» ACTION ITEM
Count the lines in the data below where the string "every" occurs, please, and give the number alone.

- Opening Delimiter -

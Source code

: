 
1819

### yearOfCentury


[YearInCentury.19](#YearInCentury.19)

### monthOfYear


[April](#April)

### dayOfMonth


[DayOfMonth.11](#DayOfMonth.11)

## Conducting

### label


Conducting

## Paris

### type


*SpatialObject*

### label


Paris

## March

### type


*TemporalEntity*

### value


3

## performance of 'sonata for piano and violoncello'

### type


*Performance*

- Closing Delimiter -
- Opening Delimiter -

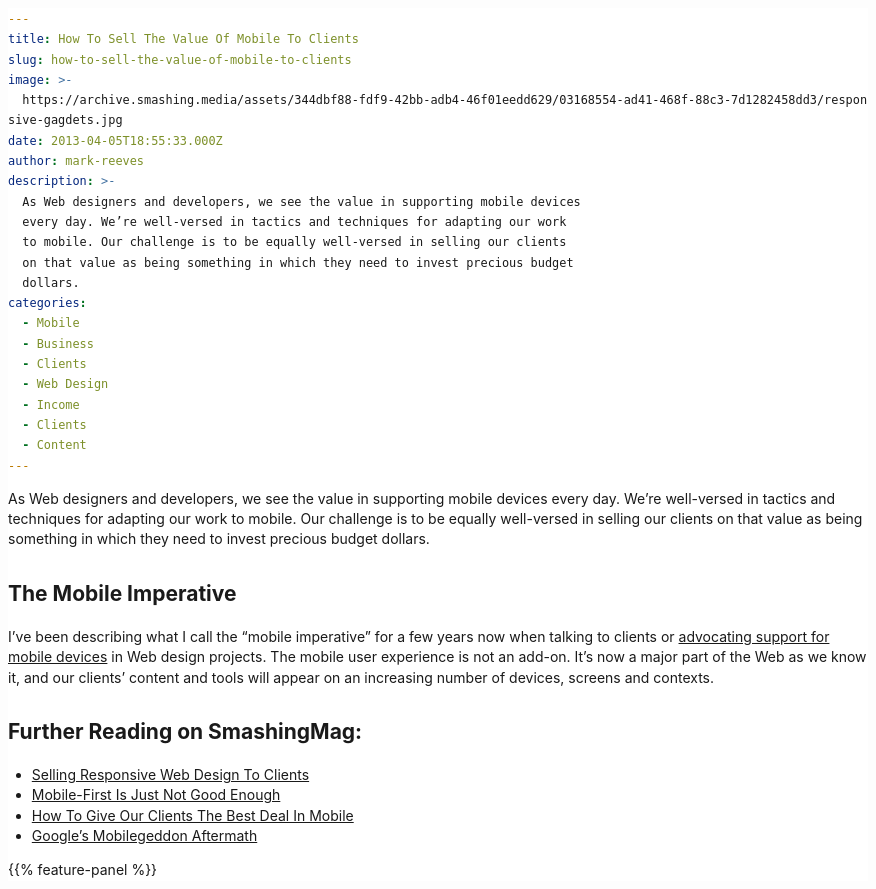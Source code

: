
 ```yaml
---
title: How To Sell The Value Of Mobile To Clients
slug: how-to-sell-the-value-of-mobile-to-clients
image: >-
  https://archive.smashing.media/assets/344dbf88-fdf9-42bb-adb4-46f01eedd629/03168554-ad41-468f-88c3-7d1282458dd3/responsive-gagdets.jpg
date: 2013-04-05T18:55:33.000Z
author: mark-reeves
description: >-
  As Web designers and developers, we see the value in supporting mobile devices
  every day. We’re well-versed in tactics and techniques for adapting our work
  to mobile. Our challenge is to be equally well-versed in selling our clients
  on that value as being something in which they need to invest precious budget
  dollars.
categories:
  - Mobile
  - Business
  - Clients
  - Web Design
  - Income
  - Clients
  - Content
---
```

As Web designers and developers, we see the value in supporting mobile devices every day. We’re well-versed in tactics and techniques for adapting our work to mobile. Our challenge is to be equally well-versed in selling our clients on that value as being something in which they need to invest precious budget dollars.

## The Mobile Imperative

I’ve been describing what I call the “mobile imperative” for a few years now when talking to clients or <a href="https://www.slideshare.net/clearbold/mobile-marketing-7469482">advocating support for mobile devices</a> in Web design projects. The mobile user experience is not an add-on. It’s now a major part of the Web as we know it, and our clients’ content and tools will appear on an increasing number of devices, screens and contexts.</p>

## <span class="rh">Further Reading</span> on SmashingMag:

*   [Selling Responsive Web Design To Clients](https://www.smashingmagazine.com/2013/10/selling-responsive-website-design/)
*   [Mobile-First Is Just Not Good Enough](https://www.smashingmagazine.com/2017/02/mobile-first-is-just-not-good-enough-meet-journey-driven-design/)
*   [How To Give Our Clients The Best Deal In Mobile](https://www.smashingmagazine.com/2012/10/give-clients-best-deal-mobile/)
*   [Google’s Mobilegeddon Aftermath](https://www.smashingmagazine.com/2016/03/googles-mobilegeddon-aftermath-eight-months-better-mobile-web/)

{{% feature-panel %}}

- Closing Delimiter -
- Opening Delimiter -

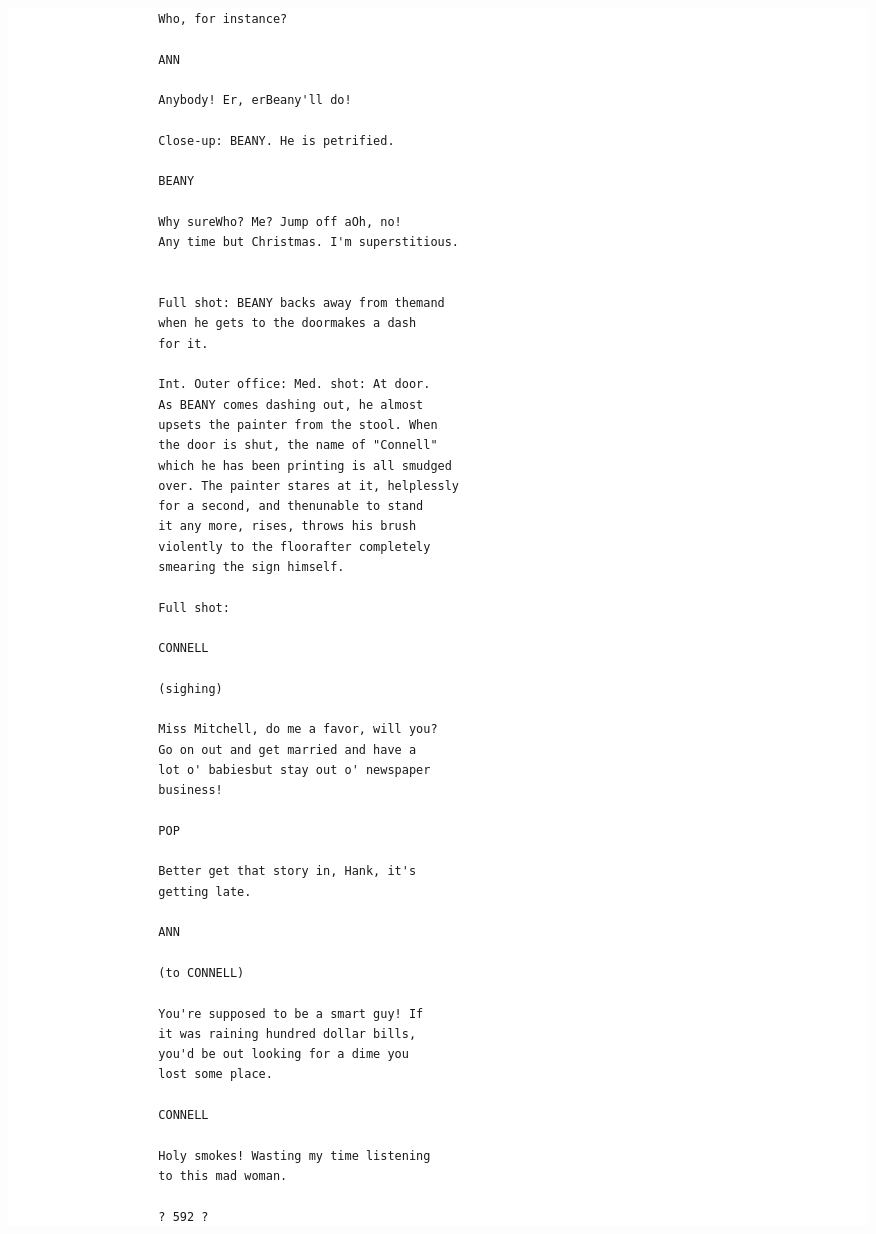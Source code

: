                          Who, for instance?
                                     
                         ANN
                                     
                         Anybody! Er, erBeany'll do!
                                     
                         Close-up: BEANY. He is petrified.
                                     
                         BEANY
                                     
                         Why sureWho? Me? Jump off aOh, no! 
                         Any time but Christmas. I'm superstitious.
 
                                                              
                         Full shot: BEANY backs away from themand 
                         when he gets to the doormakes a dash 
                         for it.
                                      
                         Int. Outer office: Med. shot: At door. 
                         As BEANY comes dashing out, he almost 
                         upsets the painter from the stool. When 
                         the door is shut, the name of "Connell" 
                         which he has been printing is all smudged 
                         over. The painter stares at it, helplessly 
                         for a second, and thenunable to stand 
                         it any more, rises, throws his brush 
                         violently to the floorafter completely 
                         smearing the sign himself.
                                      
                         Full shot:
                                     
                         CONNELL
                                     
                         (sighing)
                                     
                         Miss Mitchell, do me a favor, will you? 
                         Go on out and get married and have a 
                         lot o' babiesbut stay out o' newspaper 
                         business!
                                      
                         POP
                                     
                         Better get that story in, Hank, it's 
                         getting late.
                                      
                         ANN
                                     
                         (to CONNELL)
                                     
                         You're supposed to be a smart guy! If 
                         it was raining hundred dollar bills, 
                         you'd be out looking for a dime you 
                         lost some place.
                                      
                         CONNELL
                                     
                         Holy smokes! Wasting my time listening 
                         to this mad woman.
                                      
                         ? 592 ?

- Closing Delimiter -

» RESPONSE BELOW
2